Conversion Gain and Sensitivity in Marginal Oscillators: Continuous and Sampled-Data Negative Resistance Converters

Open Access
Zhang, Klaus
Area of Honors:
Electrical Engineering
Bachelor of Science
Document Type:
Thesis Supervisors:
  • Jeffrey Louis Schiano, Thesis Supervisor
  • John Douglas Mitchell, Honors Advisor
  • marginal oscillator
  • conversion gain
  • sensitivity
  • negative resistance converter
A marginal oscillator is an instrument used to detect changes in the losses of a tuned circuit. It consists of a parallel RLC circuit driven by a dependent current source that is controlled by the voltage across the RLC circuit. The dependent current source implements a nonlinear negative resistance converter that injects just enough energy to overcome the resistive losses and thereby produce a steady-state oscillation in the voltage across the circuit. The main figure of merit for a marginal oscillator is its conversion gain, which relates the change in the amplitude of oscillation to the change in the losses of the tuned circuit. Viswanathan showed that the conversion gain depends on the shape of the nonlinear negative resistance converter.
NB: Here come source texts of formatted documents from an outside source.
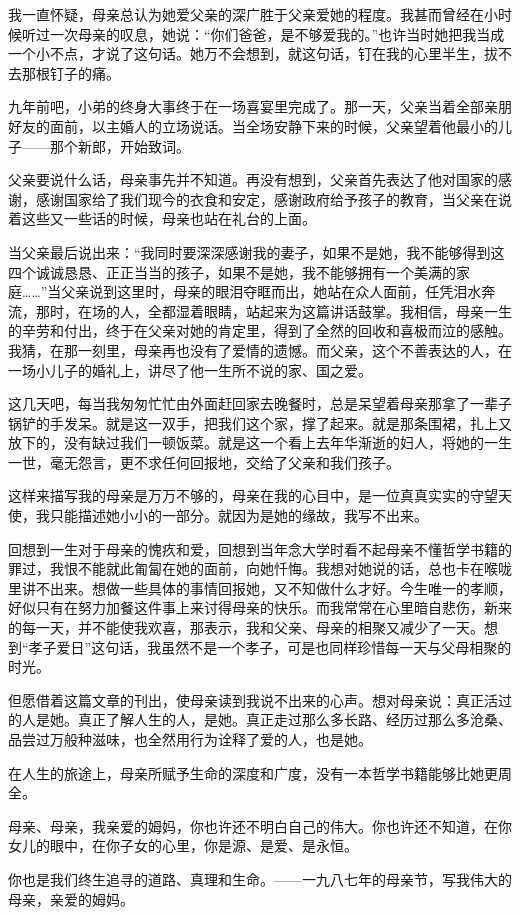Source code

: \par 我一直怀疑，母亲总认为她爱父亲的深广胜于父亲爱她的程度。我甚而曾经在小时候听过一次母亲的叹息，她说：“你们爸爸，是不够爱我的。”也许当时她把我当成一个小不点，才说了这句话。她万不会想到，就这句话，钉在我的心里半生，拔不去那根钉子的痛。
\par 九年前吧，小弟的终身大事终于在一场喜宴里完成了。那一天，父亲当着全部亲朋好友的面前，以主婚人的立场说话。当全场安静下来的时候，父亲望着他最小的儿子——那个新郎，开始致词。
\par 父亲要说什么话，母亲事先并不知道。再没有想到，父亲首先表达了他对国家的感谢，感谢国家给了我们现今的衣食和安定，感谢政府给予孩子的教育，当父亲在说着这些又一些话的时候，母亲也站在礼台的上面。
\par 当父亲最后说出来：“我同时要深深感谢我的妻子，如果不是她，我不能够得到这四个诚诚恳恳、正正当当的孩子，如果不是她，我不能够拥有一个美满的家庭……”当父亲说到这里时，母亲的眼泪夺眶而出，她站在众人面前，任凭泪水奔流，那时，在场的人，全都湿着眼睛，站起来为这篇讲话鼓掌。我相信，母亲一生的辛劳和付出，终于在父亲对她的肯定里，得到了全然的回收和喜极而泣的感触。我猜，在那一刻里，母亲再也没有了爱情的遗憾。而父亲，这个不善表达的人，在一场小儿子的婚礼上，讲尽了他一生所不说的家、国之爱。
\par 这几天吧，每当我匆匆忙忙由外面赶回家去晚餐时，总是呆望着母亲那拿了一辈子锅铲的手发呆。就是这一双手，把我们这个家，撑了起来。就是那条围裙，扎上又放下的，没有缺过我们一顿饭菜。就是这一个看上去年华渐逝的妇人，将她的一生一世，毫无怨言，更不求任何回报地，交给了父亲和我们孩子。
\par 这样来描写我的母亲是万万不够的，母亲在我的心目中，是一位真真实实的守望天使，我只能描述她小小的一部分。就因为是她的缘故，我写不出来。
\par 回想到一生对于母亲的愧疚和爱，回想到当年念大学时看不起母亲不懂哲学书籍的罪过，我恨不能就此匍匐在她的面前，向她忏悔。我想对她说的话，总也卡在喉咙里讲不出来。想做一些具体的事情回报她，又不知做什么才好。今生唯一的孝顺，好似只有在努力加餐这件事上来讨得母亲的快乐。而我常常在心里暗自悲伤，新来的每一天，并不能使我欢喜，那表示，我和父亲、母亲的相聚又减少了一天。想到“孝子爱日”这句话，我虽然不是一个孝子，可是也同样珍惜每一天与父母相聚的时光。
\par 但愿借着这篇文章的刊出，使母亲读到我说不出来的心声。想对母亲说：真正活过的人是她。真正了解人生的人，是她。真正走过那么多长路、经历过那么多沧桑、品尝过万般种滋味，也全然用行为诠释了爱的人，也是她。
\par 在人生的旅途上，母亲所赋予生命的深度和广度，没有一本哲学书籍能够比她更周全。
\par 母亲、母亲，我亲爱的姆妈，你也许还不明白自己的伟大。你也许还不知道，在你女儿的眼中，在你子女的心里，你是源、是爱、是永恒。
\par 你也是我们终生追寻的道路、真理和生命。——一九八七年的母亲节，写我伟大的母亲，亲爱的姆妈。


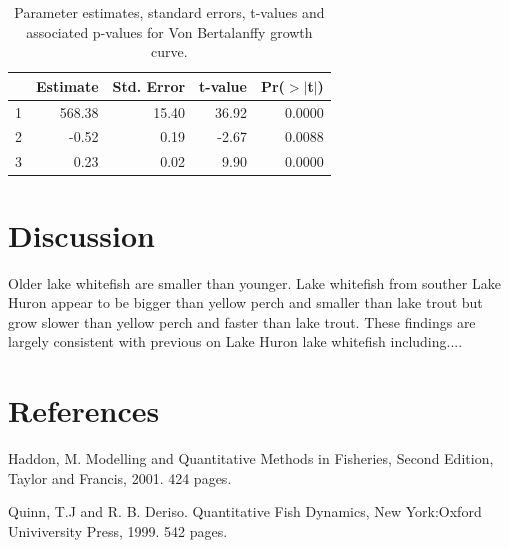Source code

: \documentclass{article}
\begin{document}
\begin{table}[ht]
\centering
\begin{tabular}{rrrrr}
  \hline
 & Estimate & Std. Error & t-value & Pr($>$$|$t$|$) \\ 
  \hline
1 & 568.38 & 15.40 & 36.92 & 0.0000 \\ 
  2 & -0.52 & 0.19 & -2.67 & 0.0088 \\ 
  3 & 0.23 & 0.02 & 9.90 & 0.0000 \\ 
   \hline
\end{tabular}
\caption{Parameter estimates, standard errors, t-values and associated p-values for Von Bertalanffy growth curve.} 
\label{tbl:estimates}
\end{table}



\section*{Discussion}
\label{sec:discussion}

Older lake whitefish are smaller than younger.  Lake whitefish from
souther Lake Huron appear to be bigger than yellow perch and smaller
than lake trout but grow slower than yellow perch and faster than lake
trout.  These findings are largely consistent with previous on Lake
Huron lake whitefish including....


\clearpage
\section*{References}
\label{sec:references}

\vspace{10 mm}

Haddon, M. Modelling and Quantitative Methods in Fisheries, Second Edition, Taylor and Francis, 2001. 424 pages.

\vspace{10 mm}

Quinn, T.J and R. B. Deriso. Quantitative Fish Dynamics, New York:Oxford Univiversity Press, 1999. 542 pages.
\end{document}
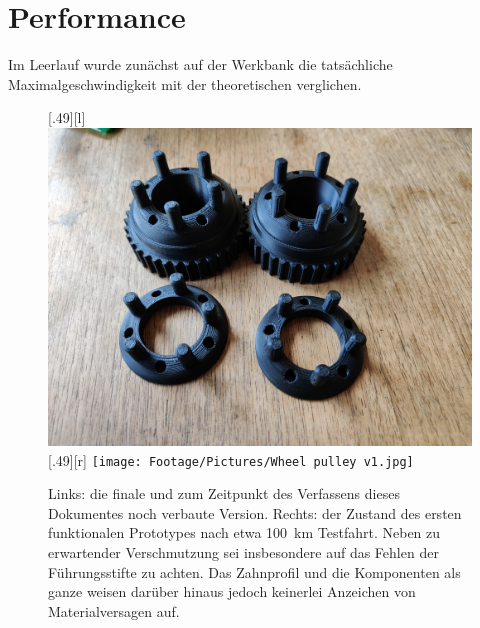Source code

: 	\section{Performance}
		Im Leerlauf wurde zunächst auf der Werkbank die tatsächliche Maximalgeschwindigkeit mit der theoretischen verglichen.

	\begin{figure}[h]
		\centering
		[.49\textwidth][l]{
			\includegraphics[angle=180, width=.49\textwidth]{Footage/Pictures/Wheel pulley v2.jpg}
		}
		[.49\textwidth][r]{
			\texttt{[image: Footage/Pictures/Wheel pulley v1.jpg]}
		}
		\caption[Vergleich der gedruckten Zahn- und Konterscheiben vor und nach mehreren Testfahrten]{Links: die finale und zum Zeitpunkt des Verfassens dieses Dokumentes noch verbaute Version. Rechts: der Zustand des ersten funktionalen Prototypes nach etwa \qty{100}{\kilo\metre} Testfahrt. Neben zu erwartender Verschmutzung sei insbesondere auf das Fehlen der Führungsstifte zu achten. Das Zahnprofil und die Komponenten als ganze weisen darüber hinaus jedoch keinerlei Anzeichen von Materialversagen auf.}
		\label{fig:comparison printed parts used unused}
	\end{figure}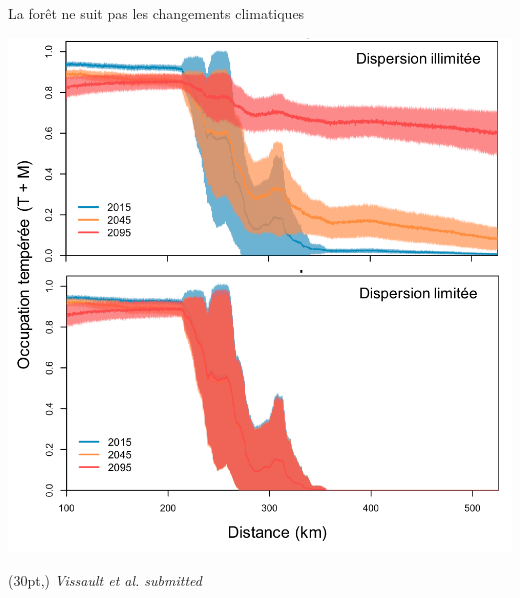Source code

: \documentclass[11pt, compress, aspectratio=1610]{beamer}
\newcommand\smallcitation[1]{%
\begin{textblock*}{\textwidth}(30pt,\textheight)
	\raggedleft \footnotesize\textit{#1}
\end{textblock*}}
\begin{document}
\begin{frame}{La forêt ne suit pas les changements climatiques}

\centering
 \includegraphics[scale=0.45]{figures/Vissault.pdf}\par

\smallcitation{Vissault et al. submitted}

\end{frame}
\end{document}
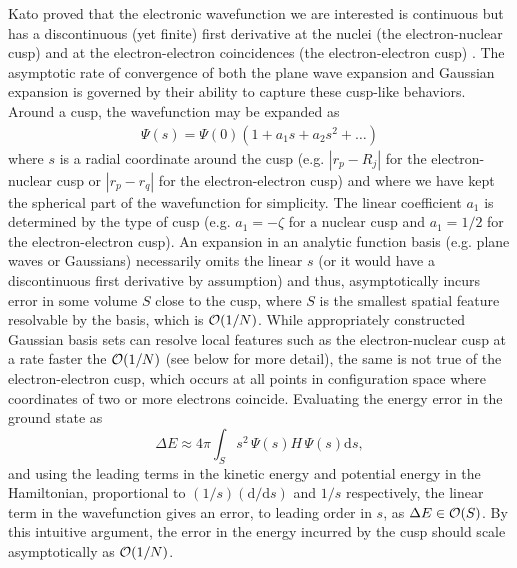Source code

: \documentclass[superscriptaddress,aps,pra,nofootinbib,notitlepage,10pt,longbibliography]{revtex4-1}
\begin{document}
Kato proved that the electronic wavefunction we are interested is continuous but has a discontinuous (yet finite) first derivative at the nuclei (the electron-nuclear cusp) and at the electron-electron coincidences (the electron-electron cusp) \cite{Kato1957}. The asymptotic rate of convergence of both the plane wave expansion and Gaussian expansion is governed by their ability to capture these cusp-like behaviors. Around a cusp, the wavefunction may be expanded as
\begin{align}
\Psi\left(s\right) = \Psi\left(0\right)\left(1 + a_1 s + a_2 s^2 + \ldots\right)
\end{align}
where $s$ is a radial coordinate around the cusp (e.g. $|r_p -R_j|$ for the electron-nuclear cusp or $|r_p - r_q|$ for the electron-electron cusp) and where we have kept the spherical part of the wavefunction for simplicity. The linear coefficient $a_1$ is determined by the type of cusp (e.g. $a_1 = -\zeta$ for a nuclear cusp and $a_1 = 1/2$ for the electron-electron cusp). An expansion in an analytic function basis (e.g. plane waves or Gaussians) necessarily omits the linear $s$ (or it would have a discontinuous first derivative by assumption) and thus, asymptotically incurs error in some volume $S$ close to the cusp, where $S$ is the smallest spatial feature resolvable by the basis, which is ${\cal O}(1/N)$. While appropriately constructed Gaussian basis sets can resolve local features such as the electron-nuclear cusp at a rate faster the ${\cal O}(1/N)$ (see below for more detail), the same is not true of the electron-electron cusp, which occurs at all points in configuration space where coordinates of two or more electrons coincide. Evaluating the energy error in the ground state as
\begin{equation}
\Delta E \approx 4\pi \int_S s^2\, \Psi\left(s\right) H \, \Psi\left(s\right) \textrm{d}s,
\end{equation}
and using the leading terms in the kinetic energy and potential energy in the Hamiltonian, proportional to  $(1/s)(\textrm{d}/\textrm{d}s)$ and $1/s$ respectively, the linear term in the wavefunction gives an error, to leading order in $s$, as $\Delta E \in {\cal O}(S)$. By this intuitive argument, the error in the energy incurred by the cusp should scale asymptotically as ${\cal O}(1/N)$.
\end{document}
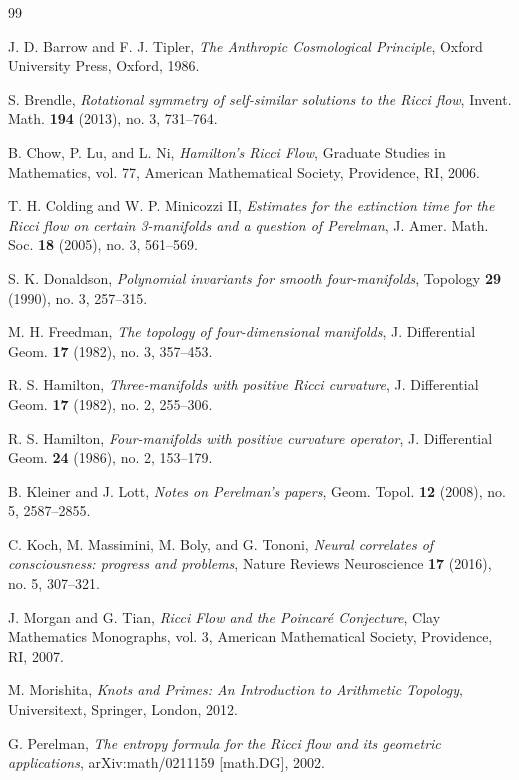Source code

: \documentclass[12pt]{article}
\begin{document}

\begin{thebibliography}{99}

 J. D. Barrow and F. J. Tipler, \emph{The Anthropic Cosmological Principle}, Oxford University Press, Oxford, 1986.

 S. Brendle, \emph{Rotational symmetry of self-similar solutions to the Ricci flow}, Invent. Math. \textbf{194} (2013), no. 3, 731--764.

 B. Chow, P. Lu, and L. Ni, \emph{Hamilton's Ricci Flow}, Graduate Studies in Mathematics, vol. 77, American Mathematical Society, Providence, RI, 2006.

 T. H. Colding and W. P. Minicozzi II, \emph{Estimates for the extinction time for the Ricci flow on certain 3-manifolds and a question of Perelman}, J. Amer. Math. Soc. \textbf{18} (2005), no. 3, 561--569.

 S. K. Donaldson, \emph{Polynomial invariants for smooth four-manifolds}, Topology \textbf{29} (1990), no. 3, 257--315.

 M. H. Freedman, \emph{The topology of four-dimensional manifolds}, J. Differential Geom. \textbf{17} (1982), no. 3, 357--453.

 R. S. Hamilton, \emph{Three-manifolds with positive Ricci curvature}, J. Differential Geom. \textbf{17} (1982), no. 2, 255--306.

 R. S. Hamilton, \emph{Four-manifolds with positive curvature operator}, J. Differential Geom. \textbf{24} (1986), no. 2, 153--179.

 B. Kleiner and J. Lott, \emph{Notes on Perelman's papers}, Geom. Topol. \textbf{12} (2008), no. 5, 2587--2855.

 C. Koch, M. Massimini, M. Boly, and G. Tononi, \emph{Neural correlates of consciousness: progress and problems}, Nature Reviews Neuroscience \textbf{17} (2016), no. 5, 307--321.

 J. Morgan and G. Tian, \emph{Ricci Flow and the Poincaré Conjecture}, Clay Mathematics Monographs, vol. 3, American Mathematical Society, Providence, RI, 2007.

 M. Morishita, \emph{Knots and Primes: An Introduction to Arithmetic Topology}, Universitext, Springer, London, 2012.

 G. Perelman, \emph{The entropy formula for the Ricci flow and its geometric applications}, arXiv:math/0211159 [math.DG], 2002.


\end{thebibliography}
\end{document}
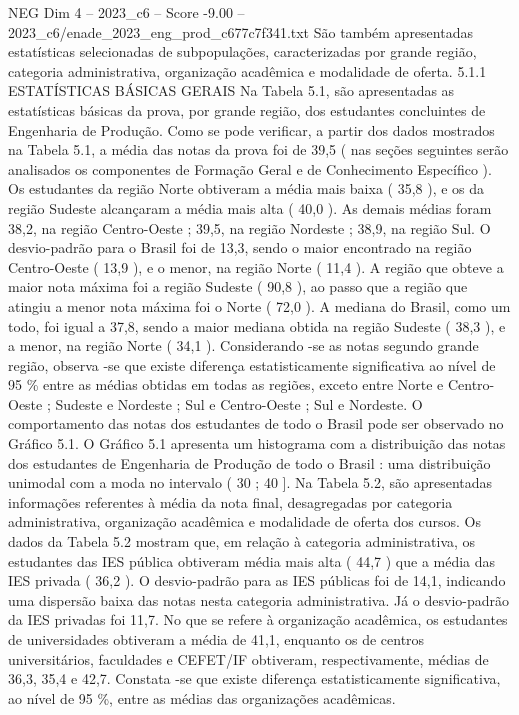 \begin{textsample}{NEG Dim 4 – 2023\_c6 – Score -9.00 – 2023\_c6/enade\_2023\_eng\_prod\_c677c7f341.txt}
São também apresentadas estatísticas selecionadas de subpopulações, caracterizadas por grande região, categoria administrativa, organização acadêmica e modalidade de oferta. 5.1.1 ESTATÍSTICAS BÁSICAS GERAIS Na Tabela 5.1, são apresentadas as estatísticas básicas da prova, por grande região, dos estudantes concluintes de Engenharia de Produção.
Como se pode verificar, a partir dos dados mostrados na Tabela 5.1, a média das notas da prova foi de 39,5 ( nas seções seguintes serão analisados os componentes de Formação Geral e de Conhecimento Específico ).
Os estudantes da região Norte obtiveram a média mais baixa ( 35,8 ), e os da região Sudeste alcançaram a média mais alta ( 40,0 ).
As demais médias foram 38,2, na região Centro-Oeste ; 39,5, na região Nordeste ; 38,9, na região Sul.
O desvio-padrão para o Brasil foi de 13,3, sendo o maior encontrado na região Centro-Oeste ( 13,9 ), e o menor, na região Norte ( 11,4 ).
A região que obteve a maior nota máxima foi a região Sudeste ( 90,8 ), ao passo que a região que atingiu a menor nota máxima foi o Norte ( 72,0 ).
A mediana do Brasil, como um todo, foi igual a 37,8, sendo a maior mediana obtida na região Sudeste ( 38,3 ), e a menor, na região Norte ( 34,1 ).
Considerando -se as notas segundo grande região, observa -se que existe diferença estatisticamente significativa ao nível de 95 \% entre as médias obtidas em todas as regiões, exceto entre Norte e Centro-Oeste ; Sudeste e Nordeste ; Sul e Centro-Oeste ; Sul e Nordeste.
O comportamento das notas dos estudantes de todo o Brasil pode ser observado no Gráfico 5.1.
O Gráfico 5.1 apresenta um histograma com a distribuição das notas dos estudantes de Engenharia de Produção de todo o Brasil : uma distribuição unimodal com a moda no intervalo ( 30 ; 40 ].
Na Tabela 5.2, são apresentadas informações referentes à média da nota final, desagregadas por categoria administrativa, organização acadêmica e modalidade de oferta dos cursos.
Os dados da Tabela 5.2 mostram que, em relação à categoria administrativa, os estudantes das IES pública obtiveram média mais alta ( 44,7 ) que a média das IES privada ( 36,2 ).
O desvio-padrão para as IES públicas foi de 14,1, indicando uma dispersão baixa das notas nesta categoria administrativa.
Já o desvio-padrão da IES privadas foi 11,7.
No que se refere à organização acadêmica, os estudantes de universidades obtiveram a média de 41,1, enquanto os de centros universitários, faculdades e CEFET/IF obtiveram, respectivamente, médias de 36,3, 35,4 e 42,7.
Constata -se que existe diferença estatisticamente significativa, ao nível de 95 \%, entre as médias das organizações acadêmicas.

\end{textsample}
In general, a higher conversion gain is desired. An earlier study that simulated the marginal oscillator yielded estimates of the conversion gain that were not consistent with theoretical predictions. The objectives of this thesis are threefold. First, we want to reconcile the difference between theory and simulation by choosing an appropriate integration algorithm and its parameters. This thesis shows that by appropriately choosing the integration algorithm and its parameters, the simulation results are in agreement with the theoretical predictions. The second objective is to investigate the feasibility of implementing the dependent current source using a data-sampled system in place of analog circuitry in order to facilitate the implementation of nonlinear characteristics that maximize conversion gain. Specifically, this study uses numerical simulation to determine the effects of quantization in time and amplitude on the the conversion gain. The third objective is to numerically determine the sensitivity of the marginal oscillator, which is the smallest change in losses that can be detected in the presence of thermal noise for a given conversion gain.